A new survey shows at 60% penetration, more households have connected TVs than tablets. The number of connected TV households jumped 10.1% in 2017 versus the year before, according to eMarketer. TV is rapidly evolving from appointment viewing to on-demand and tens of millions are cutting the cord. The rise of connected TV (CTV) is also evident in popular culture, as Netflix and HBO’s programs create more buzz than network shows.
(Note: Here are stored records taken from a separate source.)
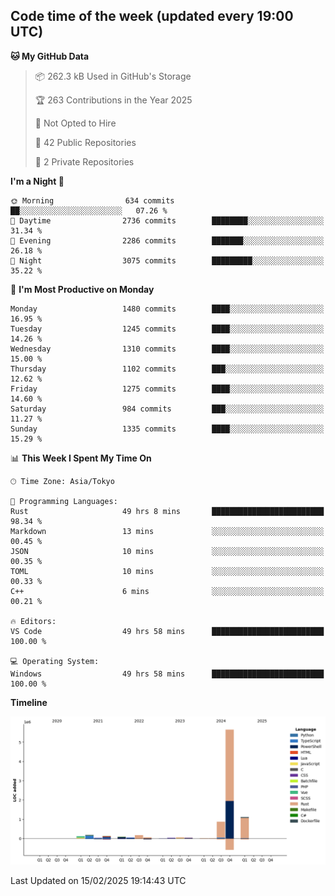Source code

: ## Code time of the week (updated every 19:00 UTC)

<!--START_SECTION:waka-->
**🐱 My GitHub Data** 

> 📦 262.3 kB Used in GitHub's Storage 
 > 
> 🏆 263 Contributions in the Year 2025
 > 
> 🚫 Not Opted to Hire
 > 
> 📜 42 Public Repositories 
 > 
> 🔑 2 Private Repositories 
 > 
**I'm a Night 🦉** 

```text
🌞 Morning                634 commits         ██░░░░░░░░░░░░░░░░░░░░░░░   07.26 % 
🌆 Daytime                2736 commits        ████████░░░░░░░░░░░░░░░░░   31.34 % 
🌃 Evening                2286 commits        ███████░░░░░░░░░░░░░░░░░░   26.18 % 
🌙 Night                  3075 commits        █████████░░░░░░░░░░░░░░░░   35.22 % 
```
📅 **I'm Most Productive on Monday** 

```text
Monday                   1480 commits        ████░░░░░░░░░░░░░░░░░░░░░   16.95 % 
Tuesday                  1245 commits        ████░░░░░░░░░░░░░░░░░░░░░   14.26 % 
Wednesday                1310 commits        ████░░░░░░░░░░░░░░░░░░░░░   15.00 % 
Thursday                 1102 commits        ███░░░░░░░░░░░░░░░░░░░░░░   12.62 % 
Friday                   1275 commits        ████░░░░░░░░░░░░░░░░░░░░░   14.60 % 
Saturday                 984 commits         ███░░░░░░░░░░░░░░░░░░░░░░   11.27 % 
Sunday                   1335 commits        ████░░░░░░░░░░░░░░░░░░░░░   15.29 % 
```


📊 **This Week I Spent My Time On** 

```text
🕑︎ Time Zone: Asia/Tokyo

💬 Programming Languages: 
Rust                     49 hrs 8 mins       █████████████████████████   98.34 % 
Markdown                 13 mins             ░░░░░░░░░░░░░░░░░░░░░░░░░   00.45 % 
JSON                     10 mins             ░░░░░░░░░░░░░░░░░░░░░░░░░   00.35 % 
TOML                     10 mins             ░░░░░░░░░░░░░░░░░░░░░░░░░   00.33 % 
C++                      6 mins              ░░░░░░░░░░░░░░░░░░░░░░░░░   00.21 % 

🔥 Editors: 
VS Code                  49 hrs 58 mins      █████████████████████████   100.00 % 

💻 Operating System: 
Windows                  49 hrs 58 mins      █████████████████████████   100.00 % 
```

**Timeline**

![Lines of Code chart](https://raw.githubusercontent.com/SARDONYX-sard/SARDONYX-sard/main/assets/bar_graph.png)


 Last Updated on 15/02/2025 19:14:43 UTC
<!--END_SECTION:waka-->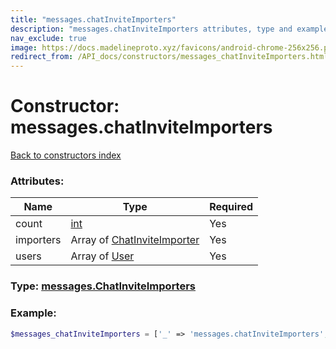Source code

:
 ```yaml
---
title: "messages.chatInviteImporters"
description: "messages.chatInviteImporters attributes, type and example"
nav_exclude: true
image: https://docs.madelineproto.xyz/favicons/android-chrome-256x256.png
redirect_from: /API_docs/constructors/messages_chatInviteImporters.html
---
```

# Constructor: messages.chatInviteImporters  
[Back to constructors index](/API_docs/constructors/index.md)



### Attributes:

| Name     |    Type       | Required |
|----------|---------------|----------|
|count|[int](/API_docs/types/int.md) | Yes|
|importers|Array of [ChatInviteImporter](/API_docs/types/ChatInviteImporter.md) | Yes|
|users|Array of [User](/API_docs/types/User.md) | Yes|



### Type: [messages.ChatInviteImporters](/API_docs/types/messages.ChatInviteImporters.md)


### Example:

```php
$messages_chatInviteImporters = ['_' => 'messages.chatInviteImporters', 'count' => int, 'importers' => [ChatInviteImporter, ChatInviteImporter], 'users' => [User, User]];
```  

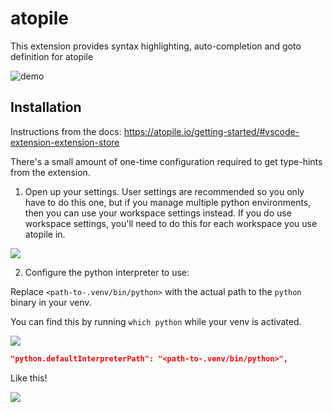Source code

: # atopile

This extension provides syntax highlighting, auto-completion and goto definition for atopile

![demo](https://github.com/atopile/atopile/blob/main/src/vscode-atopile/demo.gif)

## Installation

Instructions from the docs: https://atopile.io/getting-started/#vscode-extension-extension-store

There's a small amount of one-time configuration required to get type-hints from the extension.

1. Open up your settings. User settings are recommended so you only have to do this one, but if you manage multiple python environments, then you can use your workspace settings instead. If you do use workspace settings, you'll need to do this for each workspace you use atopile in.

![](https://github.com/atopile/atopile/blob/main/docs/assets/images/user-settings.png)


2. Configure the python interpreter to use:

Replace `<path-to-.venv/bin/python>` with the actual path to the `python` binary in your venv.

You can find this by running `which python` while your venv is activated.

![](https://github.com/atopile/atopile/blob/main/docs/assets/images/which-python.png)

```json
"python.defaultInterpreterPath": "<path-to-.venv/bin/python>",
```

Like this!

![](https://github.com/atopile/atopile/blob/main/docs/assets/images/python-interpreter-settings.png)
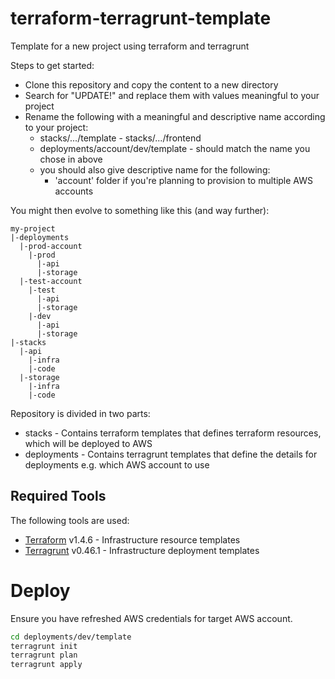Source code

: # terraform-terragrunt-template
Template for a new project using terraform and terragrunt

Steps to get started:
* Clone this repository and copy the content to a new directory
* Search for "UPDATE!" and replace them with values meaningful to your project
* Rename the following with a meaningful and descriptive name according to your project:
  * stacks/.../template - stacks/.../frontend
  * deployments/account/dev/template - should match the name you chose in above
  * you should also give descriptive name for the following:
    * 'account' folder if you're planning to provision to multiple AWS accounts

You might then evolve to something like this (and way further):
```
my-project
|-deployments
  |-prod-account
    |-prod
      |-api
      |-storage
  |-test-account
    |-test
      |-api
      |-storage
    |-dev
      |-api
      |-storage
|-stacks
  |-api
    |-infra
    |-code
  |-storage
    |-infra
    |-code
```

Repository is divided in two parts:

* stacks - Contains terraform templates that defines terraform resources, which will be deployed to AWS
* deployments - Contains terragrunt templates that define the details for deployments e.g. which AWS account to use

## Required Tools

The following tools are used:
* [Terraform](https://www.terraform.io) v1.4.6 - Infrastructure resource templates
* [Terragrunt](https://terragrunt.gruntwork.io) v0.46.1 - Infrastructure deployment templates

# Deploy

Ensure you have refreshed AWS credentials for target AWS account.

```zsh
cd deployments/dev/template
terragrunt init
terragrunt plan
terragrunt apply
```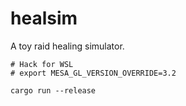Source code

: # healsim

A toy raid healing simulator.

```shell
# Hack for WSL
# export MESA_GL_VERSION_OVERRIDE=3.2

cargo run --release
```
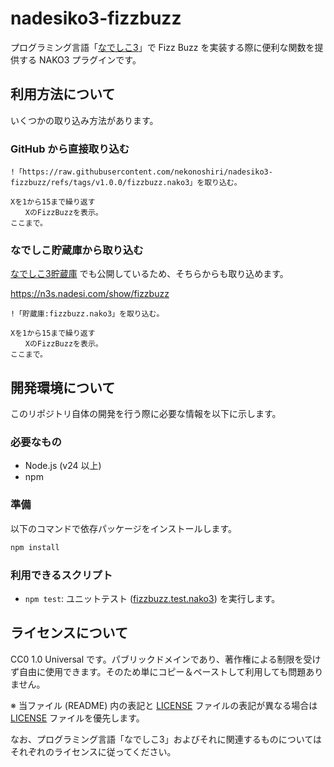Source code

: # nadesiko3-fizzbuzz

プログラミング言語「[なでしこ3](https://github.com/kujirahand/nadesiko3)」で Fizz Buzz を実装する際に便利な関数を提供する NAKO3 プラグインです。

## 利用方法について

いくつかの取り込み方法があります。

### GitHub から直接取り込む

```nako3
!「https://raw.githubusercontent.com/nekonoshiri/nadesiko3-fizzbuzz/refs/tags/v1.0.0/fizzbuzz.nako3」を取り込む。

Xを1から15まで繰り返す
　　XのFizzBuzzを表示。
ここまで。
```

### なでしこ貯蔵庫から取り込む

[なでしこ3貯蔵庫](https://n3s.nadesi.com) でも公開しているため、そちらからも取り込めます。

https://n3s.nadesi.com/show/fizzbuzz

```nako3
!「貯蔵庫:fizzbuzz.nako3」を取り込む。

Xを1から15まで繰り返す
　　XのFizzBuzzを表示。
ここまで。
```

## 開発環境について

このリポジトリ自体の開発を行う際に必要な情報を以下に示します。

### 必要なもの

- Node.js (v24 以上)
- npm

### 準備

以下のコマンドで依存パッケージをインストールします。

```sh
npm install
```

### 利用できるスクリプト

- `npm test`: ユニットテスト ([fizzbuzz.test.nako3](fizzbuzz.test.nako3)) を実行します。

## ライセンスについて

CC0 1.0 Universal です。パブリックドメインであり、著作権による制限を受けず自由に使用できます。そのため単にコピー＆ペーストして利用しても問題ありません。

※ 当ファイル (README) 内の表記と [LICENSE](LICENSE) ファイルの表記が異なる場合は [LICENSE](LICENSE) ファイルを優先します。

なお、プログラミング言語「なでしこ3」およびそれに関連するものについてはそれぞれのライセンスに従ってください。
The only knock against connected TV is that advertising isn’t taking off as quickly as some might hope. One major reason is that media buyers have some misconceptions about connected TV. Here are five that we hear most often along with reality checks:

  1. It’s based on the same demographic targeting that linear TV is. Actually, with CTV, advertisers can go beyond linear TV-type targeting and adapt digital media techniques. While demographics are one tool in the arsenal, advertisers can also target by location, geography and interest. Some CTV programs let advertisers target by as many as 60,000 audience segments, including people who have kids and people who may be in the market for a car.
  2. Targeted media is so expensive, you’re better off with a standard broadcast buy. While it’s true that CPMs rise as you add more targeting variables, it’s possible to find a middle ground in which you can add some targeting without making it more expensive to reach 100,000 than it would be to reach 1 million. From a marketing standpoint, such targeting eliminates waste and makes your spending more effective, so reaching more people with one ad is a moot point anyway.
  3. Most people are using CTV to visit ad-free zones like Netflix. While Netflix does take a big share of CTV viewing, comScore reports that others are catching up. Netflix was in 75% of U.S. homes in late 2016, but YouTube, Amazon and Hulu were in 53%, 33% and 17%, respectively. In addition, all of the major networks now have streaming services/apps. All of these OTT streaming services provide opportunities for advertising. 
  4. The metrics aren’t there yet. If you run a display ad, you can expect to see metrics about who saw the ad, for how long and whether there was interaction. With TV, the standard measurement has been self-reported data from viewers to Nielsen. But some startups like Verance, Alphonso and Sorensen are tackling the measurement issue using various techniques (including listening to audio) to determine if an ad has run. GroupM is also providing real-time metrics for CTV viewing. 
  5. You have to work with a network or set-top box provider. Most DSPs don’t offer CTV as an option, so adding connected TV is an extra step or two. That said, the days when advertisers needed to place buys with a network or set-top box provider are drawing to a close. More third party firms are getting access to CTV inventory, making adding CTV to a media plan fairly easy. 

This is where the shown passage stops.